╭─ Working data

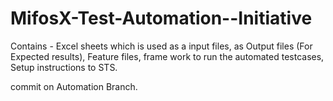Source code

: # MifosX-Test-Automation--Initiative
Contains - Excel sheets which is used as a input files, as Output files (For Expected results), 
Feature files, frame work to run the automated testcases,
Setup instructions to STS.

commit on Automation Branch.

╰─

**How to complete this task**
Tally the lines in the listing that hold "files" and report the number alone.

**Answer section**
2